- PROBLEM DETAILS -
Check each line of the entries below for the word "trip", then report how many have it, with no other words.

- INPUT DATA -
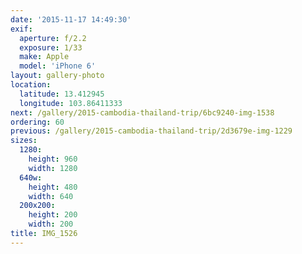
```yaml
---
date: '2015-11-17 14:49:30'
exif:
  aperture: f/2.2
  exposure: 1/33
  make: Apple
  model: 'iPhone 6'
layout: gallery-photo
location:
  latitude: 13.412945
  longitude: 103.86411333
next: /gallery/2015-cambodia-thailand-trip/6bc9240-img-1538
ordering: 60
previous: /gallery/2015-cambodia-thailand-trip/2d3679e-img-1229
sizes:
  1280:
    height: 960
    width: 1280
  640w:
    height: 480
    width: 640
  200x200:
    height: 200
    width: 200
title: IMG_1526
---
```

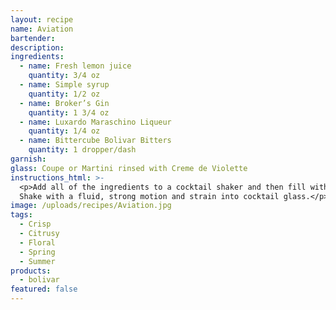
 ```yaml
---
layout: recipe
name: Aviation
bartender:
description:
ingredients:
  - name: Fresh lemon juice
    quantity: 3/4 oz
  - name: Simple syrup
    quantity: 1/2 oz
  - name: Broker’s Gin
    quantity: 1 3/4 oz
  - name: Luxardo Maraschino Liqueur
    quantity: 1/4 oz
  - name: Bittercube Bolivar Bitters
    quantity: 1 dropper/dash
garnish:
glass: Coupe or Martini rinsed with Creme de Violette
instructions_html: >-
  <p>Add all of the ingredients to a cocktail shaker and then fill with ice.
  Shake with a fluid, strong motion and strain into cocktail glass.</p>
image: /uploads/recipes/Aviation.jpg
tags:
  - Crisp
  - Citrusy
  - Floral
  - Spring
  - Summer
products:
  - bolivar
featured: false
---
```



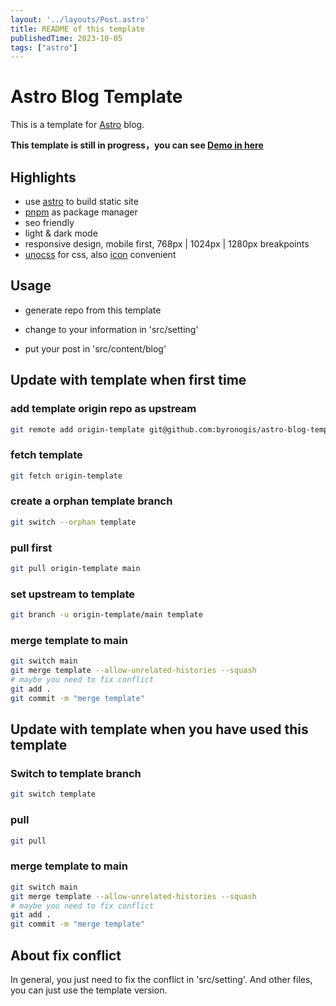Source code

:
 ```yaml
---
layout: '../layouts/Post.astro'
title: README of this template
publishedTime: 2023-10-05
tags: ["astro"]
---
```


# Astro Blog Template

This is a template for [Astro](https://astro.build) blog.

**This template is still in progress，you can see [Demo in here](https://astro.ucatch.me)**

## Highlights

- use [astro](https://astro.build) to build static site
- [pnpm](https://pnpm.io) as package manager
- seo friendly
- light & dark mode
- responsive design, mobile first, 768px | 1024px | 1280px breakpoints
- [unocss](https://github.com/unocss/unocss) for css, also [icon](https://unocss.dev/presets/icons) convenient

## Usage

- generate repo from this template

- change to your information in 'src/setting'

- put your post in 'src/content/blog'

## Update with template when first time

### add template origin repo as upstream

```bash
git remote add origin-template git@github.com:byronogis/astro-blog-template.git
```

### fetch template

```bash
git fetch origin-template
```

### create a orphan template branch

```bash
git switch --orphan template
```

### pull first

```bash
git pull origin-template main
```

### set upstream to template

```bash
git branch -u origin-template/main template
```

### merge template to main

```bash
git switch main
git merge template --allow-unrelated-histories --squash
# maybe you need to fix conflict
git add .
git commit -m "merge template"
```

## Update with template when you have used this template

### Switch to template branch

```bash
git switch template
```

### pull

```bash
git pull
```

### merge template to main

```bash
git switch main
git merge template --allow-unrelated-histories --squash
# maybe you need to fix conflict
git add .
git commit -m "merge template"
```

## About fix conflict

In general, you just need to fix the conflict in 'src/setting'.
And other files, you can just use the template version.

- EXPECTED OUTPUT -
2